Information given: Begin

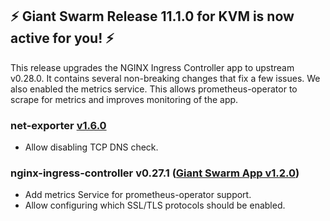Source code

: ## :zap: Giant Swarm Release 11.1.0 for KVM is now active for you! :zap:

This release upgrades the NGINX Ingress Controller app to upstream v0.28.0. It contains several non-breaking changes that fix a few issues. We also enabled the metrics service. This allows prometheus-operator to scrape for metrics and improves monitoring of the app.

### net-exporter [v1.6.0](https://github.com/giantswarm/net-exporter/blob/master/CHANGELOG.md#160-2020-01-29)

- Allow disabling TCP DNS check.

### nginx-ingress-controller v0.27.1 ([Giant Swarm App v1.2.0](https://github.com/giantswarm/nginx-ingress-controller-app/blob/master/CHANGELOG.md#v120-2020-01-21))

- Add metrics Service for prometheus-operator support.
- Allow configuring which SSL/TLS protocols should be enabled.
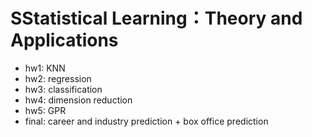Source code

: # SStatistical Learning：Theory and Applications
- hw1: KNN
- hw2: regression
- hw3: classification
- hw4: dimension reduction
- hw5: GPR
- final: career and industry prediction + box office prediction


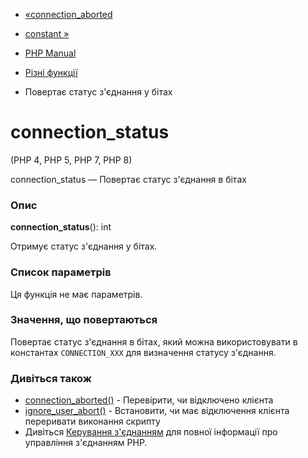 - [«connection_aborted](function.connection-aborted.md)
- [constant »](function.constant.md)

- [PHP Manual](index.md)
- [Різні функції](ref.misc.md)
- Повертає статус з'єднання у бітах

# connection_status

(PHP 4, PHP 5, PHP 7, PHP 8)

connection_status — Повертає статус з'єднання в бітах

### Опис

**connection_status**(): int

Отримує статус з'єднання у бітах.

### Список параметрів

Ця функція не має параметрів.

### Значення, що повертаються

Повертає статус з'єднання в бітах, який можна використовувати в
константах `CONNECTION_XXX` для визначення статусу з'єднання.

### Дивіться також

- [connection_aborted()](function.connection-aborted.md) -
Перевірити, чи відключено клієнта
- [ignore_user_abort()](function.ignore-user-abort.md) - Встановити,
чи має відключення клієнта переривати виконання скрипту
- Дивіться [Керування з'єднанням](features.connection-handling.md)
для повної інформації про управління з'єднанням PHP.
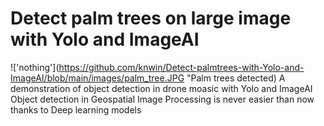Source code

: # Detect palm trees on large image with Yolo and ImageAI
!['nothing'](https://github.com/knwin/Detect-palmtrees-with-Yolo-and-ImageAI/blob/main/images/palm_tree.JPG "Palm trees detected)
A demonstration of object detection in drone moasic with Yolo and ImageAI
Object detection in Geospatial Image Processing is never easier than now thanks to Deep learning models
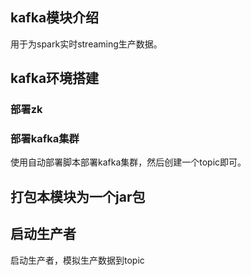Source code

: ## kafka模块介绍
用于为spark实时streaming生产数据。

## kafka环境搭建

### 部署zk
### 部署kafka集群
使用自动部署脚本部署kafka集群，然后创建一个topic即可。

## 打包本模块为一个jar包


## 启动生产者
启动生产者，模拟生产数据到topic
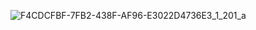 ![F4CDCFBF-7FB2-438F-AF96-E3022D4736E3_1_201_a](https://user-images.githubusercontent.com/55044278/214229813-3c221a3a-e691-437d-8dbc-d1d6f6c8b4ef.jpeg)
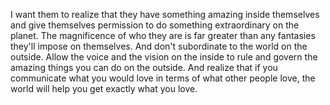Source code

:  I want them to realize that they have something amazing inside themselves and give themselves permission to do something extraordinary on the planet. The magnificence of who they are is far greater than any fantasies they'll impose on themselves. And don't subordinate to the world on the outside. Allow the voice and the vision on the inside to rule and govern the amazing things you can do on the outside. And realize that if you communicate what you would love in terms of what other people love, the world will help you get exactly what you love.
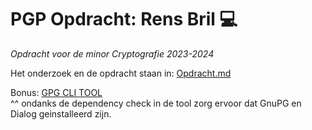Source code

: # PGP Opdracht: Rens Bril 💻
_Opdracht voor de minor Cryptografie 2023-2024_

Het onderzoek en de opdracht staan in: [Opdracht.md](https://github.com/Rensbril/PGP_rensbril/blob/main/Opdracht.md)

Bonus: [GPG CLI TOOL](https://github.com/Rensbril/PGP_rensbril/tree/main/%40RENSBRIL:%20GPG%20CLI%20TOOL)  
^^ ondanks de dependency check in de tool zorg ervoor dat GnuPG en Dialog geinstalleerd zijn. 
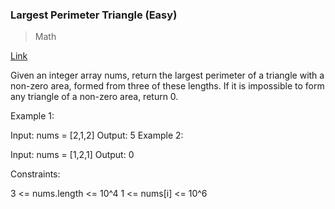 ### Largest Perimeter Triangle (Easy)
> Math

[Link](https://leetcode.com/problems/largest-perimeter-triangle/)

Given an integer array nums, return the largest perimeter of a triangle with a non-zero area, formed from three of these lengths. If it is impossible to form any triangle of a non-zero area, return 0.

 

Example 1:

Input: nums = [2,1,2]
Output: 5
Example 2:

Input: nums = [1,2,1]
Output: 0
 

Constraints:

3 <= nums.length <= 10^4
1 <= nums[i] <= 10^6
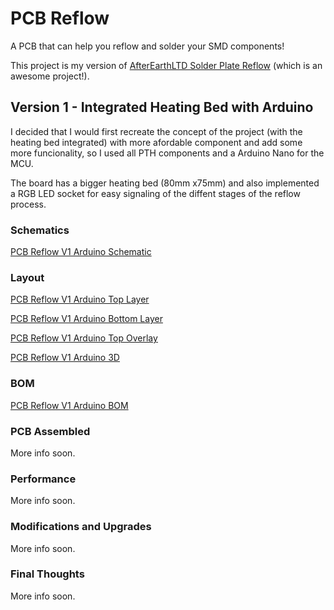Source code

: # PCB Reflow
 A PCB that can help you reflow and solder your SMD components! 

This project is my version of [AfterEarthLTD Solder Plate Reflow](https://github.com/AfterEarthLTD/Solder-Reflow-Plate) (which is an awesome project!). 

## Version 1 - Integrated Heating Bed with Arduino

I decided that I would first recreate the concept of the project (with the heating bed integrated) with more afordable component and add some more funcionality, so I used all PTH components and a Arduino Nano for the MCU. 

The board has a bigger heating bed (80mm x75mm) and also implemented a RGB LED socket for easy signaling of the diffent stages of the reflow process.

### Schematics

[PCB Reflow V1 Arduino Schematic](V1-Arduino-PTH/Schematic_PCB_Reflow_Arduino_V1.0.jpg)

### Layout

[PCB Reflow V1 Arduino Top Layer](V1-Arduino-PTH/Layout_PCB_Reflow_Arduino_V1.0_TopLayer.jpg)

[PCB Reflow V1 Arduino Bottom Layer](V1-Arduino-PTH/Layout_PCB_Reflow_Arduino_V1.0_BottomLayer.jpg)

[PCB Reflow V1 Arduino Top Overlay](V1-Arduino-PTH/Layout_PCB_Reflow_Arduino_V1.0_TopOverlay.jpg)

[PCB Reflow V1 Arduino 3D](Images/PCBReflow_V1_Arduino.png)

### BOM

[PCB Reflow V1 Arduino BOM](V1-Arduino-PTH/BOM_PCB_Reflow_Arduino_V1.0.jpg)

### PCB Assembled

More info soon.

### Performance

More info soon.

### Modifications and Upgrades

More info soon.

### Final Thoughts

More info soon.
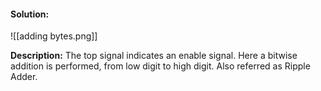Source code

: #### Solution: 

![[adding bytes.png]]

**Description:**
The top signal indicates an enable signal. 
Here a bitwise addition is performed, from low digit to high digit. 
Also referred as Ripple Adder. 
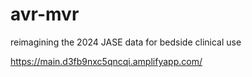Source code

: # avr-mvr
reimagining the 2024 JASE data for bedside clinical use

https://main.d3fb9nxc5qncqi.amplifyapp.com/
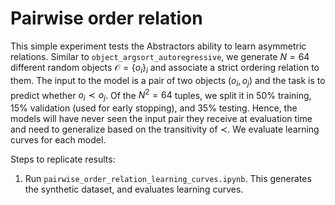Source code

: # Pairwise order relation

This simple experiment tests the Abstractors ability to learn asymmetric relations. Similar to `object_argsort_autoregressive`, we generate $N = 64$ different random objects $`\mathcal{O} = \{o_i\}_i`$ and associate a strict ordering relation to them. The input to the model is a pair of two objects $(o_i, o_j)$ and the task is to predict whether $o_i \prec o_j$. Of the $N^2 = 64$ tuples, we split it in 50% training, 15% validation (used for early stopping), and 35% testing. Hence, the models will have never seen the input pair they receive at evaluation time and need to generalize based on the transitivity of $\prec$. We evaluate learning curves for each model.

Steps to replicate results:
1) Run `pairwise_order_relation_learning_curves.ipynb`. This generates the synthetic dataset, and evaluates learning curves.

Information given: End

## Problem to solve
What you should produce is an exact copy of the records, with the pictures left out.

## Output
Source code

: ## :zap: Giant Swarm Release 11.1.0 for KVM is now active for you! :zap:

This release upgrades the NGINX Ingress Controller app to upstream v0.28.0. It contains several non-breaking changes that fix a few issues. We also enabled the metrics service. This allows prometheus-operator to scrape for metrics and improves monitoring of the app.

### net-exporter [v1.6.0](https://github.com/giantswarm/net-exporter/blob/master/CHANGELOG.md#160-2020-01-29)

- Allow disabling TCP DNS check.

### nginx-ingress-controller v0.27.1 ([Giant Swarm App v1.2.0](https://github.com/giantswarm/nginx-ingress-controller-app/blob/master/CHANGELOG.md#v120-2020-01-21))

- Add metrics Service for prometheus-operator support.
- Allow configuring which SSL/TLS protocols should be enabled.
Source code

: # SStatistical Learning：Theory and Applications
- hw1: KNN
- hw2: regression
- hw3: classification
- hw4: dimension reduction
- hw5: GPR
- final: career and industry prediction + box office prediction


 - [«connection_aborted](function.connection-aborted.md)
- [constant »](function.constant.md)

- [PHP Manual](index.md)
- [Різні функції](ref.misc.md)
- Повертає статус з'єднання у бітах

# connection_status

(PHP 4, PHP 5, PHP 7, PHP 8)

connection_status — Повертає статус з'єднання в бітах

### Опис

**connection_status**(): int

Отримує статус з'єднання у бітах.

### Список параметрів

Ця функція не має параметрів.

### Значення, що повертаються

Повертає статус з'єднання в бітах, який можна використовувати в
константах `CONNECTION_XXX` для визначення статусу з'єднання.

### Дивіться також

- [connection_aborted()](function.connection-aborted.md) -
Перевірити, чи відключено клієнта
- [ignore_user_abort()](function.ignore-user-abort.md) - Встановити,
чи має відключення клієнта переривати виконання скрипту
- Дивіться [Керування з'єднанням](features.connection-handling.md)
для повної інформації про управління з'єднанням PHP.
Source code

: # Detect palm trees on large image with Yolo and ImageAI
!['nothing'](https://github.com/knwin/Detect-palmtrees-with-Yolo-and-ImageAI/blob/main/images/palm_tree.JPG "Palm trees detected)
A demonstration of object detection in drone moasic with Yolo and ImageAI
Object detection in Geospatial Image Processing is never easier than now thanks to Deep learning models
Source code

: ## kafka模块介绍
用于为spark实时streaming生产数据。

## kafka环境搭建

### 部署zk
### 部署kafka集群
使用自动部署脚本部署kafka集群，然后创建一个topic即可。

## 打包本模块为一个jar包


## 启动生产者
启动生产者，模拟生产数据到topic
 ![F4CDCFBF-7FB2-438F-AF96-E3022D4736E3_1_201_a](https://user-images.githubusercontent.com/55044278/214229813-3c221a3a-e691-437d-8dbc-d1d6f6c8b4ef.jpeg)
Source code

:  I want them to realize that they have something amazing inside themselves and give themselves permission to do something extraordinary on the planet. The magnificence of who they are is far greater than any fantasies they'll impose on themselves. And don't subordinate to the world on the outside. Allow the voice and the vision on the inside to rule and govern the amazing things you can do on the outside. And realize that if you communicate what you would love in terms of what other people love, the world will help you get exactly what you love.
Source code

: # PGP Opdracht: Rens Bril 💻
_Opdracht voor de minor Cryptografie 2023-2024_

Het onderzoek en de opdracht staan in: [Opdracht.md](https://github.com/Rensbril/PGP_rensbril/blob/main/Opdracht.md)

Bonus: [GPG CLI TOOL](https://github.com/Rensbril/PGP_rensbril/tree/main/%40RENSBRIL:%20GPG%20CLI%20TOOL)  
^^ ondanks de dependency check in de tool zorg ervoor dat GnuPG en Dialog geinstalleerd zijn. 
 ### Largest Perimeter Triangle (Easy)
> Math

[Link](https://leetcode.com/problems/largest-perimeter-triangle/)

Given an integer array nums, return the largest perimeter of a triangle with a non-zero area, formed from three of these lengths. If it is impossible to form any triangle of a non-zero area, return 0.

 

Example 1:

Input: nums = [2,1,2]
Output: 5
Example 2:

Input: nums = [1,2,1]
Output: 0
 

Constraints:

3 <= nums.length <= 10^4
1 <= nums[i] <= 10^6
Source code

: # PCB Reflow
 A PCB that can help you reflow and solder your SMD components! 

This project is my version of [AfterEarthLTD Solder Plate Reflow](https://github.com/AfterEarthLTD/Solder-Reflow-Plate) (which is an awesome project!). 

## Version 1 - Integrated Heating Bed with Arduino

I decided that I would first recreate the concept of the project (with the heating bed integrated) with more afordable component and add some more funcionality, so I used all PTH components and a Arduino Nano for the MCU. 

The board has a bigger heating bed (80mm x75mm) and also implemented a RGB LED socket for easy signaling of the diffent stages of the reflow process.

### Schematics

[PCB Reflow V1 Arduino Schematic](V1-Arduino-PTH/Schematic_PCB_Reflow_Arduino_V1.0.jpg)

### Layout

[PCB Reflow V1 Arduino Top Layer](V1-Arduino-PTH/Layout_PCB_Reflow_Arduino_V1.0_TopLayer.jpg)

[PCB Reflow V1 Arduino Bottom Layer](V1-Arduino-PTH/Layout_PCB_Reflow_Arduino_V1.0_BottomLayer.jpg)

[PCB Reflow V1 Arduino Top Overlay](V1-Arduino-PTH/Layout_PCB_Reflow_Arduino_V1.0_TopOverlay.jpg)

[PCB Reflow V1 Arduino 3D](Images/PCBReflow_V1_Arduino.png)

### BOM

[PCB Reflow V1 Arduino BOM](V1-Arduino-PTH/BOM_PCB_Reflow_Arduino_V1.0.jpg)

### PCB Assembled

More info soon.

### Performance

More info soon.

### Modifications and Upgrades

More info soon.

### Final Thoughts

More info soon.
Source code

: #### Solution: 

![[adding bytes.png]]

**Description:**
The top signal indicates an enable signal. 
Here a bitwise addition is performed, from low digit to high digit. 
Also referred as Ripple Adder. 
Source code

: # avr-mvr
reimagining the 2024 JASE data for bedside clinical use

https://main.d3fb9nxc5qncqi.amplifyapp.com/
Source code

: # Pairwise order relation

This simple experiment tests the Abstractors ability to learn asymmetric relations. Similar to `object_argsort_autoregressive`, we generate $N = 64$ different random objects $`\mathcal{O} = \{o_i\}_i`$ and associate a strict ordering relation to them. The input to the model is a pair of two objects $(o_i, o_j)$ and the task is to predict whether $o_i \prec o_j$. Of the $N^2 = 64$ tuples, we split it in 50% training, 15% validation (used for early stopping), and 35% testing. Hence, the models will have never seen the input pair they receive at evaluation time and need to generalize based on the transitivity of $\prec$. We evaluate learning curves for each model.

Steps to replicate results:
1) Run `pairwise_order_relation_learning_curves.ipynb`. This generates the synthetic dataset, and evaluates learning curves.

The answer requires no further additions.